§ **TASK GOAL**
Your response should be every line from the entries that includes the string "will".

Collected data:
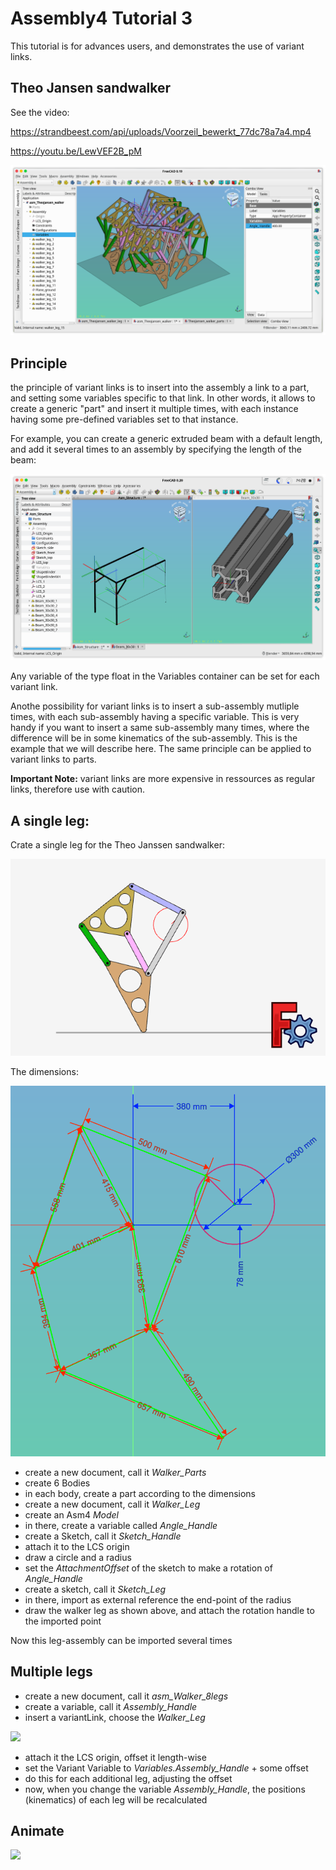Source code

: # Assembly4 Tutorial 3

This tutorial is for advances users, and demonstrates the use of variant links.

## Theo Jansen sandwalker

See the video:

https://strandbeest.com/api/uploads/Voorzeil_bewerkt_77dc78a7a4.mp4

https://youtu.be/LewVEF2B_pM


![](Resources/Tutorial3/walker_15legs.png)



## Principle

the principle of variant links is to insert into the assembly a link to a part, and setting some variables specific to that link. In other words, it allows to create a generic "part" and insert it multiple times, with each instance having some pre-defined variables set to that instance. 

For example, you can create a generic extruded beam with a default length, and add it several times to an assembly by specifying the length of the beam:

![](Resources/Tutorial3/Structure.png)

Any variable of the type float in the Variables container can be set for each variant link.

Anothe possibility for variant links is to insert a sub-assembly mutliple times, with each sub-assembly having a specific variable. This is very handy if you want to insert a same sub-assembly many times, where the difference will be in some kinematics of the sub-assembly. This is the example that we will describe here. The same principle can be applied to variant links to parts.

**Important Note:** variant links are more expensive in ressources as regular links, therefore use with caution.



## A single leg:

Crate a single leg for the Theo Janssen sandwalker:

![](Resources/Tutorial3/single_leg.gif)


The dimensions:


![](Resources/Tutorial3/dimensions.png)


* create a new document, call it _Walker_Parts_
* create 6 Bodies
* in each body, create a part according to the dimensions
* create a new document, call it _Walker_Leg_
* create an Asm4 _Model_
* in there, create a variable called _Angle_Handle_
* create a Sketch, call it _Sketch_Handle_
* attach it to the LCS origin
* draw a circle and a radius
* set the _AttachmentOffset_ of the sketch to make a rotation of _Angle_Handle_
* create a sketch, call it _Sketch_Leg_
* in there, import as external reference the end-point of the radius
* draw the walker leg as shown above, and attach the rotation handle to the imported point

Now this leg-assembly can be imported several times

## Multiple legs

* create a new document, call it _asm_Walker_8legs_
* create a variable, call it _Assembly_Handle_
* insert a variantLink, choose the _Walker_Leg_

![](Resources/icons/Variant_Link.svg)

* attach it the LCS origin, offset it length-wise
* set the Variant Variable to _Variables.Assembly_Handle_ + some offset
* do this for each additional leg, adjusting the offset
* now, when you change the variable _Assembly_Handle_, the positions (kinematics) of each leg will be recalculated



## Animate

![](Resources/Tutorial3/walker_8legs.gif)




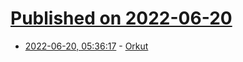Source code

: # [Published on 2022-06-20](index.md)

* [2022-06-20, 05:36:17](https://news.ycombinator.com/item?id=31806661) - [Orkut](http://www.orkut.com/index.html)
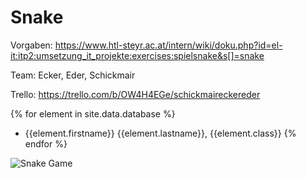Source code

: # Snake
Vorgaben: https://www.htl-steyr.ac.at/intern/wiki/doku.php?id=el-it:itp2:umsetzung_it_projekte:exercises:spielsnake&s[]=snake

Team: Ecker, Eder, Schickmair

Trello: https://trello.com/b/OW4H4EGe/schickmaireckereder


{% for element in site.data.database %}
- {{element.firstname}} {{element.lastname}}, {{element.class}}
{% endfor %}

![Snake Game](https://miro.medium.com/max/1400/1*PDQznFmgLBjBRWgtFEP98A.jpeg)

...

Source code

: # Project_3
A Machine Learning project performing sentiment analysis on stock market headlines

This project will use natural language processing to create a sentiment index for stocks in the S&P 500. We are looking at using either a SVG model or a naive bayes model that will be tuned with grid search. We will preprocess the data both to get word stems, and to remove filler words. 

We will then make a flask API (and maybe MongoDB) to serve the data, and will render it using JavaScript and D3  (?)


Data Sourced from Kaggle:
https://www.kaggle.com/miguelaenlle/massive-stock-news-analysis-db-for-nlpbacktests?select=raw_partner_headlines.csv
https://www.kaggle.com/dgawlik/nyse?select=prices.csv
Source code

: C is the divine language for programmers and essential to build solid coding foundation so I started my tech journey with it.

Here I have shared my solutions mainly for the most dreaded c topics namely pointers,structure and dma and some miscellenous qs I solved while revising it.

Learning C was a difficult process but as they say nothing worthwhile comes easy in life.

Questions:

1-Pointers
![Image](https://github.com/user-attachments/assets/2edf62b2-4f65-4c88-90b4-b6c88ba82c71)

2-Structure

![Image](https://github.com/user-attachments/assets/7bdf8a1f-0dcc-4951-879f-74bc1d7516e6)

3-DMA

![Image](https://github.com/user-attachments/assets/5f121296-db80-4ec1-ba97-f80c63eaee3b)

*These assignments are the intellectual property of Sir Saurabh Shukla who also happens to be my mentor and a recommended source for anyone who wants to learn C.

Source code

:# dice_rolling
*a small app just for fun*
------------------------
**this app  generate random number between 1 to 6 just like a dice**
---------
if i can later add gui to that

§ **RESPONSE BELOW**
Anothe possibility for variant links is to insert a sub-assembly mutliple times, with each sub-assembly having a specific variable. This is very handy if you want to insert a same sub-assembly many times, where the difference will be in some kinematics of the sub-assembly. This is the example that we will describe here. The same principle can be applied to variant links to parts.
* now, when you change the variable _Assembly_Handle_, the positions (kinematics) of each leg will be recalculated
This project will use natural language processing to create a sentiment index for stocks in the S&P 500. We are looking at using either a SVG model or a naive bayes model that will be tuned with grid search. We will preprocess the data both to get word stems, and to remove filler words. 
We will then make a flask API (and maybe MongoDB) to serve the data, and will render it using JavaScript and D3  (?)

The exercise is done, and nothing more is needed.